Not a good day to wear a lightning rod on top of your head.


----------



## Patriot44 (Jul 1, 2015)

We just got pounded again in N Paulding. Man oh man the lightening has been out of this world this spring.


----------



## elfiii (Jul 1, 2015)

It's building pretty good over in West GA headed East.


----------



## blood on the ground (Jul 1, 2015)

Patriot44 said:


> We just got pounded again in N Paulding. Man oh man the lightening has been out of this world this spring.

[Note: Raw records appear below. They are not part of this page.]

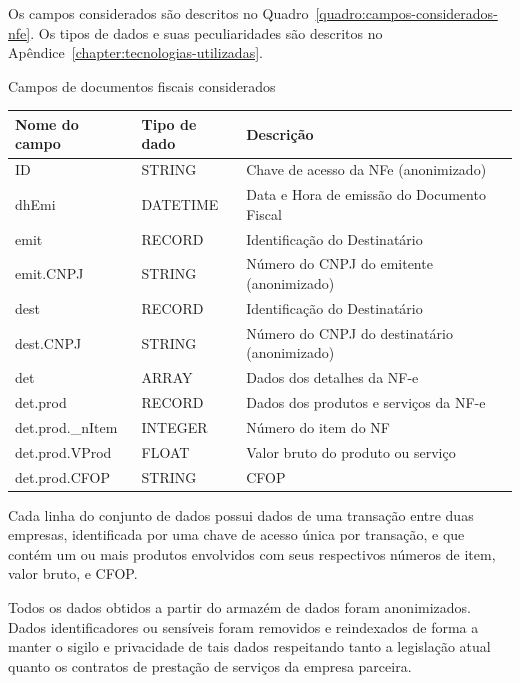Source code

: Os campos considerados são descritos no Quadro~\ref{quadro:campos-considerados-nfe}. Os tipos de dados e suas peculiaridades são descritos no Apêndice~\ref{chapter:tecnologias-utilizadas}.

\begin{quadro}[htb]
\caption{Campos de documentos fiscais considerados}
\label{quadro:campos-considerados-nfe}
\centering
\begin{tabular}{|l|l|l|}        \hline
\textbf{Nome do campo} & \textbf{Tipo de dado} & \textbf{Descrição}            \\ \hline
ID               & STRING       & Chave de acesso da NFe (anonimizado)         \\ \hline
dhEmi            & DATETIME     & Data e Hora de emissão do Documento Fiscal   \\ \hline
emit             & RECORD       & Identificação do Destinatário                \\
emit.CNPJ        & STRING       & Número do CNPJ do emitente (anonimizado)     \\ \hline
dest             & RECORD       & Identificação do Destinatário                \\
dest.CNPJ        & STRING       & Número do CNPJ do destinatário (anonimizado) \\ \hline
det              & ARRAY        & Dados dos detalhes da NF-e                   \\
det.prod         & RECORD       & Dados dos produtos e serviços da NF-e        \\
det.prod.\_nItem & INTEGER      & Número do item do NF                         \\
det.prod.VProd   & FLOAT        & Valor bruto do produto ou serviço            \\
det.prod.CFOP    & STRING       & CFOP                                         \\ \hline
\end{tabular}
\end{quadro}

Cada linha do conjunto de dados possui dados de uma transação entre duas empresas, identificada por uma chave de acesso única por transação, e que contém um ou mais produtos envolvidos com seus respectivos números de item, valor bruto, e CFOP.

Todos os dados obtidos a partir do armazém de dados foram anonimizados. Dados identificadores ou sensíveis foram removidos e reindexados de forma a manter o sigilo e privacidade de tais dados respeitando tanto a legislação atual quanto os contratos de prestação de serviços da empresa parceira.

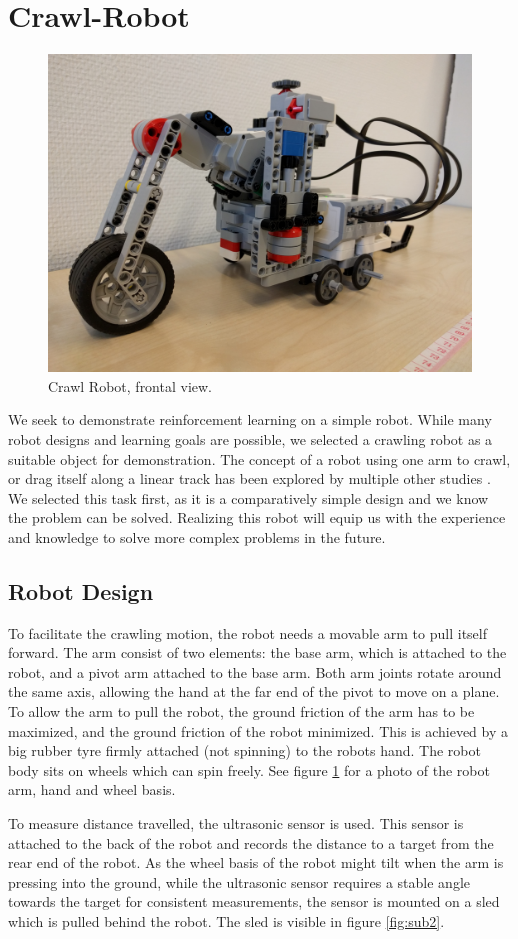 \documentclass[11pt, a4paper]{article}
\begin{document}
\pagebreak
\section{Crawl-Robot}
\begin{figure}[H]
	\centering
	\includegraphics[width=0.6\linewidth]{images/crawl_robot}
	\caption{Crawl Robot, frontal view.}
	\label{fig:crawl_robot}
\end{figure}
We seek to demonstrate reinforcement learning on a simple robot. While many robot designs and learning goals are possible, we selected a crawling robot as a suitable object for demonstration. The concept of a robot using one arm to crawl, or drag itself along a linear track has been explored by multiple other studies \cite{youtube_crawl2} \cite{youtube_crawl}. We selected this task first, as it is a comparatively simple design and we know the problem can be solved. Realizing this robot will equip us with the experience and knowledge to solve more complex problems in the future.


\subsection{Robot Design}
To facilitate the crawling motion, the robot needs a movable arm to pull itself forward. The arm consist of two elements: the base arm, which is attached to the robot, and a pivot arm attached to the base arm. Both arm joints rotate around the same axis, allowing the hand at the far end of the pivot to move on a plane. To allow the arm to pull the robot, the ground friction of the arm has to be maximized, and the ground friction of the robot minimized. This is achieved by a big rubber tyre firmly attached (not spinning) to the robots hand. The robot body sits on wheels which can spin freely. See figure \ref{fig:crawl_robot} for a photo of the robot arm, hand and wheel basis.

To measure distance travelled, the ultrasonic sensor is used. This sensor is attached to the back of the robot and records the distance to a target from the rear end of the robot. As the wheel basis of the robot might tilt when the arm is pressing into the ground, while the ultrasonic sensor requires a stable angle towards the target for consistent measurements, the sensor is mounted on a sled which is pulled behind the robot. The sled is visible in figure \ref{fig:sub2}.
\end{document}
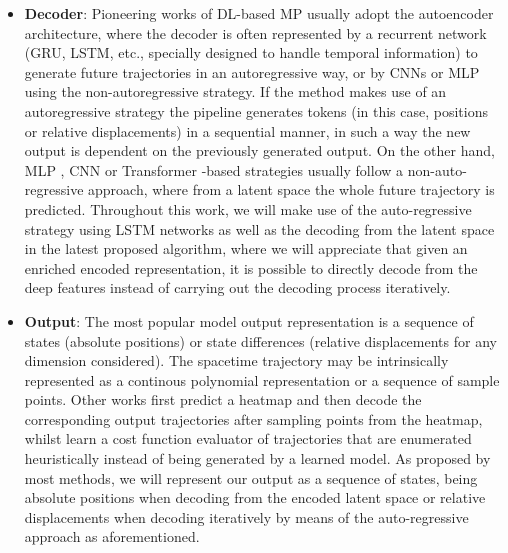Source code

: \begin{itemize}
	\item \textbf{Decoder}: Pioneering works of \ac{DL}-based \ac{MP} usually adopt the autoencoder architecture, where the decoder is often represented by a recurrent network (\ac{GRU}, \ac{LSTM}, etc., specially designed to handle temporal information) to generate future trajectories in an autoregressive way, or by \acp{CNN} \cite{gilles2021home} \cite{gilles2022gohome} or \ac{MLP} \cite{liang2020learning} \cite{schmidt2022crat} using the non-autoregressive strategy. If the method makes use of an autoregressive strategy the pipeline generates tokens (in this case, positions or relative displacements) in a sequential manner, in such a way the new output is dependent on the previously generated output. On the other hand, \ac{MLP} \cite{schmidt2022crat}, \ac{CNN} \cite{gilles2021home} or Transformer \cite{ngiam2022scene}-based strategies usually follow a non-auto-regressive approach, where from a latent space the whole future trajectory is predicted. Throughout this work, we will make use of the auto-regressive strategy using \ac{LSTM} networks as well as the decoding from the latent space in the latest proposed algorithm, where we will appreciate that given an enriched encoded representation, it is possible to directly decode from the deep features instead of carrying out the decoding process iteratively.
	
	\item \textbf{Output}: The most popular model output representation is a sequence of states (absolute positions) or state differences (relative displacements for any dimension considered). The spacetime trajectory may be intrinsically represented as a continous polynomial representation or a sequence of sample points. Other works \cite{gilles2021home} \cite{gilles2022gohome} first predict a heatmap and then decode the corresponding output trajectories after sampling points from the heatmap, whilst \cite{casas2021mp3} \cite{zeng2019end} learn a cost function evaluator of trajectories that are enumerated heuristically instead of being generated by a learned model. As proposed by most methods, we will represent our output as a sequence of states, being absolute positions when decoding from the encoded latent space or relative displacements when decoding iteratively by means of the auto-regressive approach as aforementioned.
	

\end{itemize}
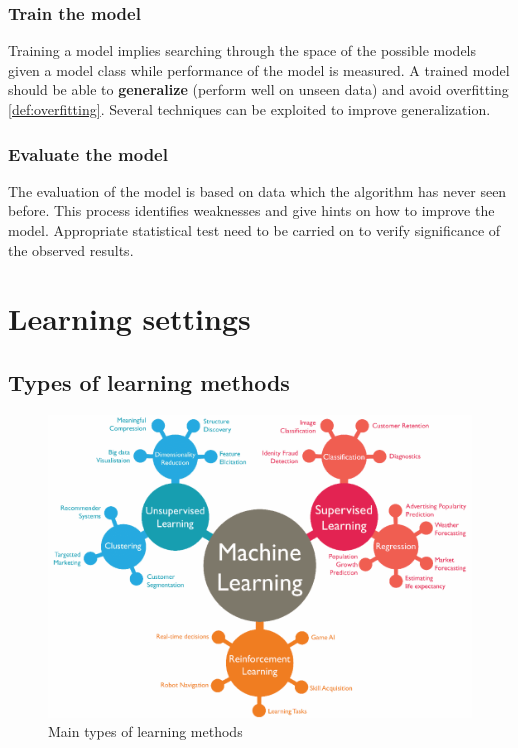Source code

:     \subsubsection*{Train the model}
        Training a model implies searching through the space of the possible models given a model class while performance of the model is measured. A trained model should be able to \textbf{generalize} (perform well on unseen data) and avoid overfitting \ref{def:overfitting}.
        Several techniques can be exploited to improve generalization.
        
    \subsubsection*{Evaluate the model}
        The evaluation of the model is based on data which the algorithm has never seen before. This process identifies weaknesses and give hints on how to improve the model. 
        Appropriate statistical test need to be carried on to verify significance of the observed results. 

\section{Learning settings}
    
    \subsection{Types of learning methods}
        \begin{figure}
            \centering
            \includegraphics[width=\textwidth]{images/algoritmi-machine-learning.png}
            \caption{Main types of learning methods}
            \label{learning_methods_fig}
        \end{figure}
        
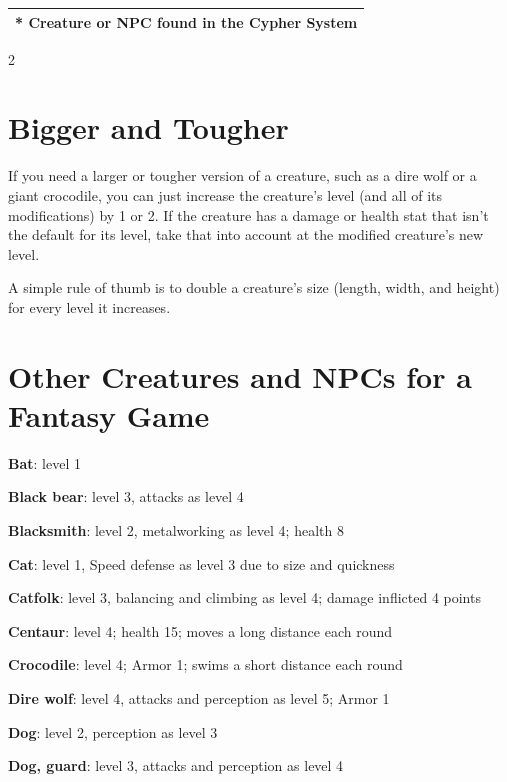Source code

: \begin{longtable}{|c|c|}
\multicolumn{2}{|c|}{* Creature or NPC found in the Cypher System} \\ \hline 

\end{longtable} 

\begin{multicols}{2}

\section{Bigger and Tougher}

If you need a larger or tougher version of a creature, such as a dire wolf or a giant crocodile, you can just increase the creature’s level (and all of its modifications) by 1 or 2. If the creature has a damage or health stat that isn’t the default for its level, take that into account at the modified creature’s new level.

A simple rule of thumb is to double a creature’s size (length, width, and height) for every level it increases.

\section{Other Creatures and NPCs for a Fantasy Game}

\textbf{Bat}: level 1

\textbf{Black bear}: level 3, attacks as level 4

\textbf{Blacksmith}: level 2, metalworking as level 4; health 8

\textbf{Cat}: level 1, Speed defense as level 3 due to size and quickness

\textbf{Catfolk}: level 3, balancing and climbing as level 4; damage inflicted 4 points

\textbf{Centaur}: level 4; health 15; moves a long distance each round

\textbf{Crocodile}: level 4; Armor 1; swims a short distance each round

\textbf{Dire wolf}: level 4, attacks and perception as level 5; Armor 1

\textbf{Dog}: level 2, perception as level 3

\textbf{Dog, guard}: level 3, attacks and perception as level 4


\end{multicols}
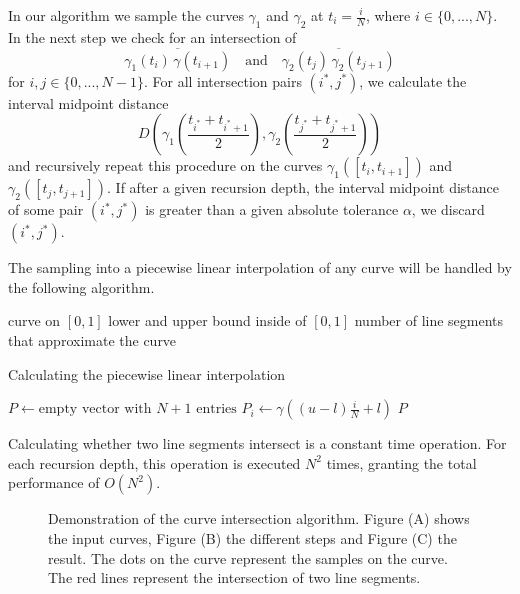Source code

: \documentclass[a4paper, 11pt]{report}
\theoremstyle{definition}
\newcommand{\Desc}[2]{\State \makebox[12em][l]{#1}#2}
\begin{document}
	In our algorithm we sample the curves $\gamma_1$ and $\gamma_2$ at $t_i = \frac{i}{N}$, where $i \in \{0,...,N\}$. In the next step we check for an intersection of 
		$$\overline{\gamma_1(t_i) \, \gamma(t_{i+1})} \quad\text{and}\quad \overline{\gamma_2(t_j) \, \gamma_2(t_{j+1})}$$
	for $i,j \in \{0,...,N-1\}$. For all intersection pairs $(i^*, j^*)$, we calculate the interval midpoint distance
		$$D \left( \gamma_1 \left( \frac{t_{i^*} + t_{i^*+1}}{2} \right), \gamma_2 \left( \frac{t_{j^*} + t_{j^*+1}}{2} \right) \right)$$
	and recursively repeat this procedure on the curves $\gamma_1([t_i, t_{i+1}])$ and $\gamma_2([t_j, t_{j+1}])$. If after a given recursion depth, the interval midpoint distance of some pair $(i^*, j^*)$ is greater than a given absolute tolerance $\alpha$, we discard $(i^*, j^*)$.
	
	The sampling into a piecewise linear interpolation of any curve will be handled by the following algorithm.
	\begin{algorithm}[H]
		\begin{algorithmic}[1]
			\Input
				\Desc{$\gamma$}{curve on $[0,1]$}
				\Desc{$l,u$}{lower and upper bound inside of $[0,1]$}
				\Desc{$N$}{number of line segments that approximate the curve}
			\EndInput

			\caption{Calculating the piecewise linear interpolation}\label{alg:samplecurve}
				\State $P \gets \text{empty vector with } N+1 \text{ entries}$
					\State $P_i \gets \gamma \left( (u-l) \frac{i}{N} + l \right)$
				\EndFor
				\State \Return $P$
			\EndProcedure
		\end{algorithmic}
	\end{algorithm}
	
	Calculating whether two line segments intersect is a constant time operation. For each recursion depth, this operation is executed $N^2$ times, granting the total performance of $O(N^2)$.

	\begin{figure}[H]
		\centering
		
		\caption{Demonstration of the curve intersection algorithm. Figure (A) shows the input curves, Figure (B) the different steps and Figure (C) the result. The dots on the curve represent the samples on the curve. The red lines represent the intersection of two line segments.}
		\label{fig:piecewiselinearintersection}
	\end{figure}
	
\end{document}
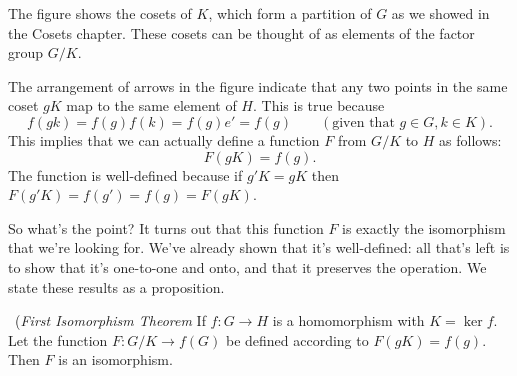 The figure shows the cosets of $K$, which form a partition of $G$ as we showed in the Cosets chapter. These cosets can be thought of as elements of the factor group $G/K$. 

The arrangement of arrows in the figure indicate that any two points in the same coset $gK$ map to the same element of $H$.  
This is true because
\[ f(gk) = f(g)f(k) = f(g)e' = f(g)\qquad (\text{given that } g \in G, k \in K).\]
This implies that we can actually define a function $F$ from $G/K$ to $H$ as follows:
\[ F(gK) = f(g). \]
The function is well-defined because if $g'K = gK$ then $F(g'K) = f(g') = f(g) = F(gK)$.
 
So what's the point? It turns out that this function $F$ is exactly the isomorphism that we're looking for. We've already shown that it's well-defined: all that's left is to show that it's one-to-one and onto, and that it preserves the operation. We state these results as a proposition.

%  
%
%
%
%
% 
 
 
\begin{thm}~(\emph{First Isomorphism Theorem}\label{FirstIsoTheorem} 
If $f : G \rightarrow H$ is a homomorphism with $K =\ker
f$. Let the function $F: G/K \rightarrow f(G)$
 be defined according to $F(gK) = f(g)$. Then $F$ is an isomorphism. 
\end{thm}
 
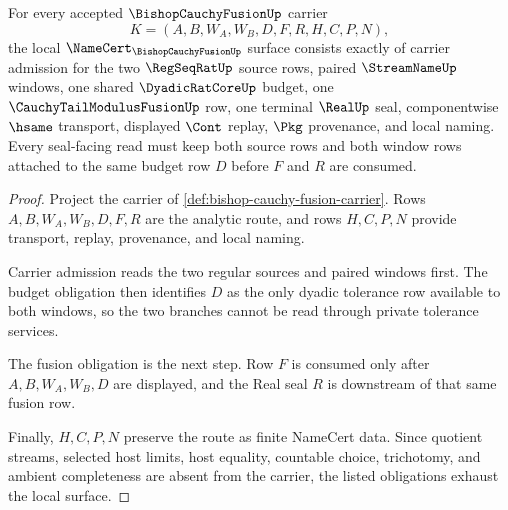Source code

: \begin{theorem}
\label{thm:bishop-cauchy-fusion-namecert-obligations}
For every accepted $\BishopCauchyFusionUp$ carrier
$$
K=(A,B,W_A,W_B,D,F,R,H,C,P,N),
$$
the local $\NameCert_{\BishopCauchyFusionUp}$ surface consists exactly of carrier admission for the two $\RegSeqRatUp$ source rows, paired $\StreamNameUp$ windows, one shared $\DyadicRatCoreUp$ budget, one $\CauchyTailModulusFusionUp$ row, one terminal $\RealUp$ seal, componentwise $\hsame$ transport, displayed $\Cont$ replay, $\Pkg$ provenance, and local naming. Every seal-facing read must keep both source rows and both window rows attached to the same budget row $D$ before $F$ and $R$ are consumed.
\end{theorem}
\begin{proof}
Project the carrier of \autoref{def:bishop-cauchy-fusion-carrier}. Rows $A,B,W_A,W_B,D,F,R$ are the analytic route, and rows $H,C,P,N$ provide transport, replay, provenance, and local naming.

Carrier admission reads the two regular sources and paired windows first. The budget obligation then identifies $D$ as the only dyadic tolerance row available to both windows, so the two branches cannot be read through private tolerance services.

The fusion obligation is the next step. Row $F$ is consumed only after $A,B,W_A,W_B,D$ are displayed, and the Real seal $R$ is downstream of that same fusion row.

Finally, $H,C,P,N$ preserve the route as finite NameCert data. Since quotient streams, selected host limits, host equality, countable choice, trichotomy, and ambient completeness are absent from the carrier, the listed obligations exhaust the local surface.
\end{proof}

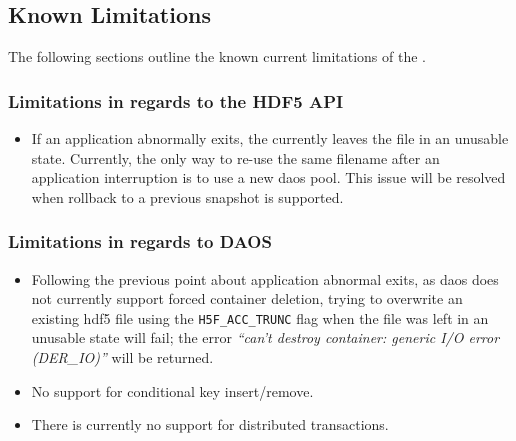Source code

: \documentclass[../users_guide.tex]{subfiles}
\begin{document}
\newpage

\subsection{Known Limitations}

The following sections outline the known current limitations of the \dvc{}.

\subsubsection{Limitations in regards to the HDF5 API}

\begin{itemize}
 \item If an application abnormally exits, the \dvc{} currently leaves the file in an unusable state. Currently, the only way to re-use the same filename after an application interruption is to use a new \acrshort{daos} pool. This issue will be resolved when rollback
to a previous snapshot is supported.
\end{itemize}

\subsubsection{Limitations in regards to DAOS}

\begin{itemize}
 \item Following the previous point about application abnormal exits, as \acrshort{daos} does not currently support forced container deletion, trying to overwrite an existing \acrshort{hdf5} file using the \texttt{H5F\_ACC\_TRUNC} flag when the file was left in an unusable state will fail; the error \textit{``can't destroy container: generic I/O error (DER\_IO)''} will be returned.
\item No support for conditional key insert/remove.
\item There is currently no support for distributed transactions.
\end{itemize}
\end{document}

Just now letting up! I agree, unusual amounts of lightning!


----------



## Patriot44 (Jul 1, 2015)

blood on the ground said:


> Just now letting up! I agree, unusual amounts of lightning!



I heard Glen Burns say that there has been a high level (~8-10%) of positively charged lightning strikes in the last two storms.  Not sure what that means, but man eye blinding.  I have never been scared of lightning, cautious, but not scared, but there have been a few strikes in the past week that were bone chilling bright.

Well, except that time in 2001 when I got caught in a lightning storm in the tree.  Ran to an old farm house on my land at the crossroads and had lightning come out the hanging old light fixture ont he front porch....bout crapped meself that day, dropping my bow and all.


----------



## StriperrHunterr (Jul 1, 2015)

Trees are getting bendy in N Gwinnett. No rain or lightning/thunder so far, but it's getting energetic over here. Hope everyone stays safe.


----------



## Dustin Pate (Jul 1, 2015)

Had a good storm roll through Heard County about 6:30. Lots of flashy lights and thunder. Sat on the front porch and watched it roll through.


----------



## StriperrHunterr (Jul 2, 2015)

StripeRR HunteRR said:


> Trees are getting bendy in N Gwinnett. No rain or lightning/thunder so far, but it's getting energetic over here. Hope everyone stays safe.



And it fizzled to a misty night in Buford.


----------



## smokey30725 (Jul 2, 2015)

Got a rather nasty thunderstorm moving through Dalton right now.


----------



## GIII (Jul 2, 2015)

Stormin in north Hart Co.


----------



## Miguel Cervantes (Jul 2, 2015)

Miguel Cervantes said:


> Just a thought to throw out there.
> 
> Back in 09'&10' we had a really active sun. Typically that coincides with an active weather pattern, it also carried over into a very active tornado season.
> 
> ...



Just to refresh y'alls memory about my theory on solar flares creating pattern changes in the weather. 

This IS the first week of July, and I'd say the pattern has changed. Check out WX Souths comments about the next 10 days for us. 

"For Tennessee Valley residents, including much of Kentucky southward through northwest Georgia, northern MS, AL region: TOO WET. Big rain amounts are likely in this pattern, when all is added up in the next week to 10 days. Some places in Tennessee will get around 10" of rain , and widespread 4 to 7" I think."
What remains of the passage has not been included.